2015 UK General Election using SQL Server
This tutorial assumes you have access to powershell and sqlcmd or Microsoft SQL Server Management Studio
Contents
Get to the powershell prompt and download the csv
(new-object system.net.webclient).downloadfile("http://researchbriefings.files.parliament.uk/documents/CBP-7186/hocl-ge2015-results-full.csv","$pwd\e2015.csv")
Go into sqlcmd or SSMS and create a table for the results
Here you create a single flat table that can store all of the unnormalised data.
The first line of the CSV file contains the column headings (ons_id,ons_region_id,constituency_name,county_name,region_name,country_name,constituency_type,party_name,party_abbreviation,firstname,surname,gender,sitting_mp,former_mp,votes,share,change). We create a table with a column for each of these:
sqlcmd -S .\sqlexpress -E
The create table statement could be:
CREATE DATABASE gisq GO USE gisq GO CREATE TABLE ge( ons_id VARCHAR(10), ons_region_id VARCHAR(10), constituency_name VARCHAR(50), county_name VARCHAR(50), region_name VARCHAR(50), country_name VARCHAR(50), constituency_type VARCHAR(10), party_name VARCHAR(50), party_abbreviation VARCHAR(50), firstname VARCHAR(50), surname VARCHAR(50), gender VARCHAR(6), sitting_mp VARCHAR(3), former_mp VARCHAR(3), votes INT, share FLOAT, change VARCHAR(20), PRIMARY KEY(ons_id,firstname,surname) ) GO
Import the csv file into your flat table
You can import the data using this line
BULK INSERT ge FROM 'C:\db\ge2015.csv' WITH (FIELDTERMINATOR=',', ROWTERMINATOR='\n', FIRSTROW=2) GO
- Each line is ended with carriage return \n
- The first row contains column headings not data so we start at row 2
You will most likely get error messages like this:
Msg 4863, Level 16, State 1, Server ME1C039-130368\SQLEXPRESS, Line 3 Bulk load data conversion error (truncation) for row 105, column 13 (sitting_mp). Msg 4863, Level 16, State 1, Server ME1C039-130368\SQLEXPRESS, Line 3 Bulk load data conversion error (truncation) for row 106, column 12 (gender). Msg 4863, Level 16, State 1, Server ME1C039-130368\SQLEXPRESS, Line 3 Bulk load data conversion error (truncation) for row 107, column 13 (sitting_mp). ...
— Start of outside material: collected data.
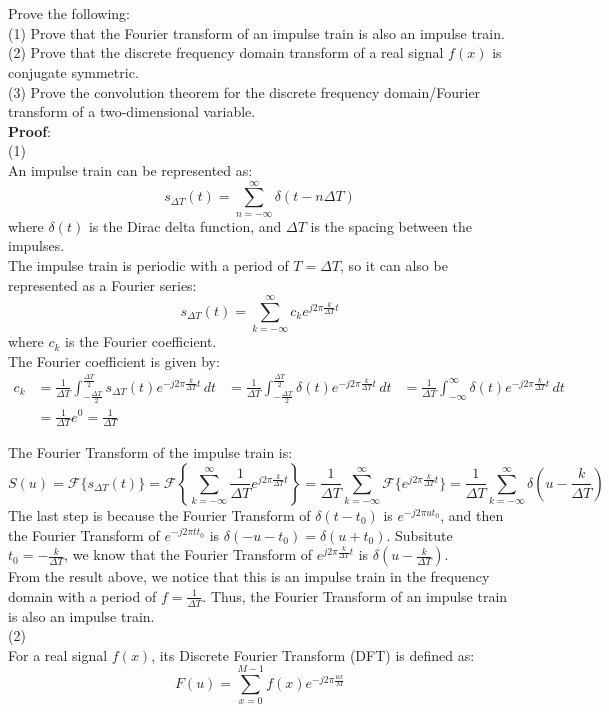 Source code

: \documentclass[UTF8]{ctexart}
\begin{document}
\section{}
Prove the following:\\
(1) Prove that the Fourier transform of an impulse train is also an impulse train.\\
(2) Prove that the discrete frequency domain transform of a real signal $f(x)$ is conjugate symmetric.\\
(3) Prove the convolution theorem for the discrete frequency domain/Fourier transform of a two-dimensional variable.\\
\textbf{Proof}:\\
(1)\\
An impulse train can be represented as:
\[
s_{\Delta T} (t) = \sum_{n=-\infty}^{\infty} \delta(t - n\Delta T)
\]
where \( \delta(t) \) is the Dirac delta function, and \( \Delta T \) is the spacing between the impulses.\\
The impulse train is periodic with a period of \( T = \Delta T \), so it can also be represented as a Fourier series:
\[
s_{\Delta T} (t) = \sum_{k=-\infty}^{\infty} c_k e^{j2\pi \frac{k}{\Delta T} t}
\]
where \( c_k \) is the Fourier coefficient.\\
The Fourier coefficient is given by:
\begin{equation*}
    \begin{aligned}
        c_k &= \frac{1}{\Delta T} \int_{-\frac{\Delta T}{2}}^{\frac{\Delta T}{2}} s_{\Delta T} (t) e^{-j2\pi \frac{k}{\Delta T} t} \, dt
        &= \frac{1}{\Delta T} \int_{-\frac{\Delta T}{2}}^{\frac{\Delta T}{2}} \delta(t) e^{-j2\pi \frac{k}{\Delta T} t} \, dt
        &= \frac{1}{\Delta T} \int_{-\infty}^{\infty} \delta(t) e^{-j2\pi \frac{k}{\Delta T} t} \, dt\\
        &= \frac{1}{\Delta T} e^0 = \frac{1}{\Delta T}
    \end{aligned}
\end{equation*}

The Fourier Transform of the impulse train is:
\[
S(u) = \mathcal{F}\{s_{\Delta T} (t)\} = \mathcal{F} \left\{ \sum_{k=-\infty}^{\infty} \frac{1}{\Delta T} e^{j2\pi \frac{k}{\Delta T} t} \right\} 
= \frac{1}{\Delta T} \sum_{k=-\infty}^{\infty} \mathcal{F}\{e^{j2\pi \frac{k}{\Delta T} t}\}
= \frac{1}{\Delta T} \sum_{k=-\infty}^{\infty} \delta \left( u - \frac{k}{\Delta T} \right)
\]
The last step is because the Fourier Transform of $\delta(t-t_0)$ is $e^{-j2\pi ut_0}$, and then the Fourier Transform of
$e^{-j2\pi tt_0}$ is $\delta(-u-t_0) = \delta(u+t_0)$. Subsitute $t_0 = -\frac{k}{\Delta T}$, we know that the Fourier Transform of
\( e^{j2\pi \frac{k}{\Delta T} t} \) is \( \delta \left( u - \frac{k}{\Delta T} \right) \).\\
From the result above, we notice that this is an impulse train in the frequency domain with a period of \( f = \frac{1}{\Delta T} \). 
Thus, the Fourier Transform of an impulse train is also an impulse train.\\
(2)\\
For a real signal \( f(x) \), its Discrete Fourier Transform (DFT) is defined as:
\[
F(u) = \sum_{x=0}^{M-1} f(x) e^{-j2\pi \frac{ux}{M}}
\]
\end{document}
Identifying the problem rows
You can look at the data with a text editor or use powershell. We load all the raw text into $ge1 - we plan to fix the data stage by stage.
$ge1 = get-content "$pwd\ge2015.csv" $ge[104]
Which shows
S14000006,S92000003,"Ayr, Carrick and Cumnock",Scotland,Scotland,Scotland,County,Scottish National Party,SNP,Corri,Wilson,Female,No,No,25492,0.488268306,0.307935794
(The error was reported on 105 but because we skipped row 1 the actual first problem is on 104) Observe that the constituency name has a comma in it - BULK INSERT is interpreting this as a field delimiter.
Fixing the problem rows
The best way to fix this is to use someone else's code to deal with CSV - but if we are careful you can do this yourself with regular expressions. Later versions of SQL Server allow text delimiters to be defined, python has a csv module.
You can use replace - we can replace the , inside a double quote using a regular expression:
$ge1[104] -replace ',"(.*),(.*)"', ',"$1|$2"'
shows this
S14000006,S92000003,"Ayr| Carrick and Cumnock",Scotland,Scotland,Scotland,County,Scottish National Party,SNP,Corri,Wilson,Female,No,No,25492,0.488268306,0.307935794
You can apply this to the whole file using
$ge1 = $ge1 -replace ',"(.*),(.*)"', ',"$1|$2"'
Then write the file out to ge2.csv
$ge1 > "$pwd\ge2.csv"
You can try loading this into the table ge again - but take care to delete any rows you created last time.
More problems
You will probably find further problems:
- there is a constituency with two commas in it
- your data still includes double quote marks that should be replaced
- you have | marks in your data that should be replaced with commas
You can deal with these problems either in powershell, a capable text editor, excel or in SQL
Here is a solution:
$ge1 = get-content "$pwd\ge2015.csv" $ge1 = $ge1 -replace ',"(.*),(.*)"', ',"$1|$2"' $ge1 = $ge1 -replace ',"(.*),(.*)"', ',"$1|$2"' $ge1 = $ge1 -replace '"', $ge1 = $ge1 -replace ",", "`t" $ge1 > "$pwd\ge2.csv" sqlcmd -S .\sqlexpress -E -d gisq -Q "BULK INSERT ge FROM '$pwd\ge5.csv' WITH (FIELDTERMINATOR='\t', ROWTERMINATOR='\n', FIRSTROW=2)"
Run some queries
Now let's look at some data. How many female candidates were there?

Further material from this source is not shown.